In reality, most data jobs have merely become “human middleware” jobs. These are generally “glue” jobs of gluing systems together and stringing together APIs and data transfer between systems. Often times, when the glue cannot be achieved between System A and System B, the solution is to dump System A and System B data into a data lake or warehouse and then glue it together afterward.
The number of human glue jobs in the market is determined mostly by interest rates and consumer discretionary spend. When interest rates go up and consumer discretionary spend goes down, companies have less money, and it becomes expensive to have the 15th analytics engineer or 23rd data scientist on staff.
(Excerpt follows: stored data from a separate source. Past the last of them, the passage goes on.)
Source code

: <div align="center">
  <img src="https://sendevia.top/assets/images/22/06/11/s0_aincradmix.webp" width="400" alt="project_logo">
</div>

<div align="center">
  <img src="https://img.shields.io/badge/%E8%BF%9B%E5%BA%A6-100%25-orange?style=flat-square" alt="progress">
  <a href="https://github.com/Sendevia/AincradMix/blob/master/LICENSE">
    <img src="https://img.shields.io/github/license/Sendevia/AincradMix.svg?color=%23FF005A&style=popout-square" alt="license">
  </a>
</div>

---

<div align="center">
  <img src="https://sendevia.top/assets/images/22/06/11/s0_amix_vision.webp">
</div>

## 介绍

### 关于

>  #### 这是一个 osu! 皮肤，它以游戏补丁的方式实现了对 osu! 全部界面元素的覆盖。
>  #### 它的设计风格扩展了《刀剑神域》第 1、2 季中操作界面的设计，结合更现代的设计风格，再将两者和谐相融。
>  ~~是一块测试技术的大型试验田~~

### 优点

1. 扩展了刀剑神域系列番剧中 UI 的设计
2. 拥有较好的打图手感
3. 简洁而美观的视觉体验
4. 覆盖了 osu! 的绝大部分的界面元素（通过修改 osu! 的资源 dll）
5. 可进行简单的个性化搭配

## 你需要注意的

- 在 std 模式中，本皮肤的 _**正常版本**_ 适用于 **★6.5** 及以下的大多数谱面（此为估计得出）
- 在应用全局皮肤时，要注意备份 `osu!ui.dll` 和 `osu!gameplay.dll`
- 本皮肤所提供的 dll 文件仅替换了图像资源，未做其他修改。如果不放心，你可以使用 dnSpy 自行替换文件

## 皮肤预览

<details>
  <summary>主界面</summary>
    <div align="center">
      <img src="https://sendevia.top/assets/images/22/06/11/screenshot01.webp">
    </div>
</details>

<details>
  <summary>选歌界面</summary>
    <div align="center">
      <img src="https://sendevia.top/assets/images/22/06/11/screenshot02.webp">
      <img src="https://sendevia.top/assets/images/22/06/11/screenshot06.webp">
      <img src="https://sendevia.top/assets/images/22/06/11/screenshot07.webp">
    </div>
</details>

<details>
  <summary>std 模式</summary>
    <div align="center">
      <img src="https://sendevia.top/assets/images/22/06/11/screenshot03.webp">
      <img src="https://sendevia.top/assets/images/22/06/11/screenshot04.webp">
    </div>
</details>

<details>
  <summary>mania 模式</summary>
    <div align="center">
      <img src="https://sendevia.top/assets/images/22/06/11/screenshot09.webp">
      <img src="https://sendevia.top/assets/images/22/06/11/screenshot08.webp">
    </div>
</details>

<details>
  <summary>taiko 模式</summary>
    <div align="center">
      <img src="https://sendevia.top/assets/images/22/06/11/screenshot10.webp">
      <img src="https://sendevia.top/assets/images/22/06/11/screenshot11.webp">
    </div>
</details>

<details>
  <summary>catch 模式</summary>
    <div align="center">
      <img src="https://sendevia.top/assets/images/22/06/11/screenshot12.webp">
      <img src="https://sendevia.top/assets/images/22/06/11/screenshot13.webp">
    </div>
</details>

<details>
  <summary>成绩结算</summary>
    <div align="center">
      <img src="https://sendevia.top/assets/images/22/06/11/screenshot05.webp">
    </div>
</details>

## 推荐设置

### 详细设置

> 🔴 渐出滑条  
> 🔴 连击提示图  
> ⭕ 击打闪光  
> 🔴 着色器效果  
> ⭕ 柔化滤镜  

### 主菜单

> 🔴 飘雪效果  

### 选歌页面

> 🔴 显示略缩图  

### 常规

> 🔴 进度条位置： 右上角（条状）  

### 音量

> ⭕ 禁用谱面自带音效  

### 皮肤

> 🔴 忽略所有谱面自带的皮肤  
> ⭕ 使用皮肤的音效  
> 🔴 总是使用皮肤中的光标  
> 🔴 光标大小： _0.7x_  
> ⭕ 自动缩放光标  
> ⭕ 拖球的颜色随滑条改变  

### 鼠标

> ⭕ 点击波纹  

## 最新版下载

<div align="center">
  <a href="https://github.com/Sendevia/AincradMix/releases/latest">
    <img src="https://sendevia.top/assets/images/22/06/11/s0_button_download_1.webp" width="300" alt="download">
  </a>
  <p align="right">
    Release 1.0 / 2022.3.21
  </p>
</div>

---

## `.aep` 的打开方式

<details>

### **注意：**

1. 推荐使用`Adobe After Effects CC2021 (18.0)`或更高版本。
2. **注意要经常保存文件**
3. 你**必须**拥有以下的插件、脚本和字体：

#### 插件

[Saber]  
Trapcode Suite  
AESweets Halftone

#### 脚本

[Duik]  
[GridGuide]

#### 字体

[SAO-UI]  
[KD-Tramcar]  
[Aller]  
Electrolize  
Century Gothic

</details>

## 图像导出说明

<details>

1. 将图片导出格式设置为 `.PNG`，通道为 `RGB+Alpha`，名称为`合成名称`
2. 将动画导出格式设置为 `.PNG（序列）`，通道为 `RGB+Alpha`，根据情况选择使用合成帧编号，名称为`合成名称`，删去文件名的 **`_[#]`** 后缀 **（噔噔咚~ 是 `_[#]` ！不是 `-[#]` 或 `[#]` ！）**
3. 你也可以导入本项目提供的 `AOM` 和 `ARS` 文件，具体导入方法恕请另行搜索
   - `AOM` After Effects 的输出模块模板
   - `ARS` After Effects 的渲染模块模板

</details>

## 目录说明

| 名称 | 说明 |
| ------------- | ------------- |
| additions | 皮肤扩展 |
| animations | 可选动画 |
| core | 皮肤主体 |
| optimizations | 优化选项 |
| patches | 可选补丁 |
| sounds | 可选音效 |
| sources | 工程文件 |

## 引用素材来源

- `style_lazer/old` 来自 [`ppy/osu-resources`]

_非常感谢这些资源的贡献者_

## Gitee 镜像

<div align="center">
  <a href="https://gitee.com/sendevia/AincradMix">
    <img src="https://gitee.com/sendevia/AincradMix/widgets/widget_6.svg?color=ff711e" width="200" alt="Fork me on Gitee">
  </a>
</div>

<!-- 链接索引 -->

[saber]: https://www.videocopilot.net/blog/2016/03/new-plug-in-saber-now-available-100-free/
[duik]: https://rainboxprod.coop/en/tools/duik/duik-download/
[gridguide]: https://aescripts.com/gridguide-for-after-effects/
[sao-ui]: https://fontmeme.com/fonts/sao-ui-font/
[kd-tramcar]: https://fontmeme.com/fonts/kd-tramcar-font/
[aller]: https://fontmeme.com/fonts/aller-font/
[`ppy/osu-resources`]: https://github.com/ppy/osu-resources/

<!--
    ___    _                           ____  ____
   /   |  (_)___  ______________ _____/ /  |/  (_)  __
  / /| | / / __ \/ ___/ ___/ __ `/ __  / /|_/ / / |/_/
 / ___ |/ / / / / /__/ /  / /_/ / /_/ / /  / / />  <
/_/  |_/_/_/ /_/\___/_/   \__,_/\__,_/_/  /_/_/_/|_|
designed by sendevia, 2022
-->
How does this affect the industry? Well, in sales, you have the concept of the ICP, or Ideal Customer Profile, the real or imagined persona of the person who will buy or otherwise transact with your offering. The proliferation of new career people and bootcamp grads has become an ICP. There are entire teams of people with titles like Developer Advocate or Data Advocate at product vendors who try to control a narrative to sell into this ICP. However, this ICP typically does not have budget authority to make big purchases, so the products are all based on install numbers, GitHub stars, and other loose metrics the vendors use to raise more money from venture capital firms.
This is why so much of the narrative is based around new tools and toys – it’s easier for product vendors to sell junk to many 25-year-olds at startups vs. selling more complete solutions to 45-year-old VPs of Engineering or Directors of Analytics at more established companies.
What do you think are the biggest challenges for data analytics leaders today?
Right now, the biggest challenge for analytics leaders is knowing where to draw boundaries. For example, in the last few years, one trend I’ve noticed and been pretty vocal about is the use of analytics teams in doing accounting. What happens is that a privately owned, venture-backed company starts growing, and the amount of SKUs or products they sell increases, and their sales deals become more complex. Now, larger, established businesses will have an ERP system, a quote-to-cash system, and purpose-built software for handling the accounting. However, those are all expensive things to buy and manage in terms of both the products and the headcount needed to manage them.
What happens is that the Finance team will often start encroaching on a capital D “Data” team or analytics team since they are already on staff, and begin taking more time and effort from the Data team to custom roll an accounting function, with logic often held together in analytics tools and on cloud data warehouses like Snowflake owning the compute for crunching the accounting numbers.
I have very rarely seen this go well. There are many issues that arise.
First, there is almost nobody in the analytics world who is skilled a Certified Public Account, or CPA.
Second, accounting is very fluid, which is something most people outside of finance do not fully appreciate. Projections for the upcoming year, changes in accounting laws, and changes in what is considered COGS are all levers that accounting teams pull in order to present the best possible picture to investors, the market, and the government to which a company pays taxes. It’s very fluid.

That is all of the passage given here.